Lisa Murray (Nurse Researcher - Royal Marsden NHS Foundation Trust)
The evolving use of technology in healthcare has led to innovative approaches, one of which is virtual reality (VR). The SafeSpace study aims to bring together VR with a psychological therapy using compassionate mind exercises to provide a low cost, self-managed intervention to help people with cancer to relax and de-stress. We engaged a co-design approach, working with a team of experts in virtual reality and compassion focused therapy and also, people living with cancer to design and develop the VR experience.
Systems for making, systems for breaking: collaborative practices with technology in the making of artist books
Danny Aldred (Programme leader in MA Communication Design, Winchester School of Arts )
In this talk, Danny will explore a range of his own artistic publishing projects with a focus on experimental communication around the book form. He will outline how systems have been used to create and output the work and explain how he sees this as a collaboration with technology.
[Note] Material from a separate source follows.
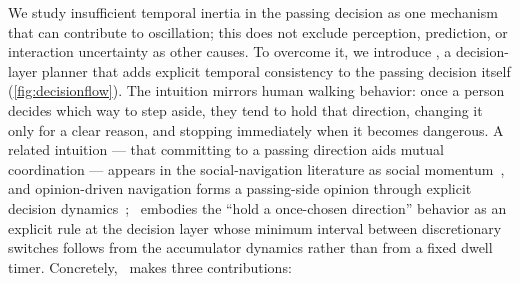 We study insufficient temporal inertia in the passing decision as one mechanism that can contribute to oscillation; this does not exclude perception, prediction, or interaction uncertainty as other causes. To overcome it, we introduce \emph{\sname}, a decision-layer planner that adds explicit temporal consistency to the passing decision itself (\cref{fig:decisionflow}). The intuition mirrors human walking behavior: once a person decides which way to step aside, they tend to hold that direction, changing it only for a clear reason, and stopping immediately when it becomes dangerous. A related intuition --- that committing to a passing direction aids mutual coordination --- appears in the social-navigation literature as social momentum~\citep{mavrogiannis2022momentum}, and opinion-driven navigation forms a passing-side opinion through explicit decision dynamics~\citep{cathcart2023opinion}; \sname\ embodies the ``hold a once-chosen direction'' behavior as an explicit rule at the decision layer whose minimum interval between discretionary switches follows from the accumulator dynamics rather than from a fixed dwell timer. Concretely, \sname\ makes three contributions:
Alan is interested in how our cities can be developed into more child- and people-friendly spaces. He is the lead researcher for the EU and DfID Metamorphosis Projects to transform our cities into more vibrant, healthier and safer neighbourhoods through art and science, and has authored many research reports on how to improve mobility and connect older and younger people with our public spaces. He also lectures on air pollution from road transport, founded the Southampton Future Cities Community Hub, is co-organiser of TEDx Southampton, and ran the City’s major Lantern Festival Parade in 2019.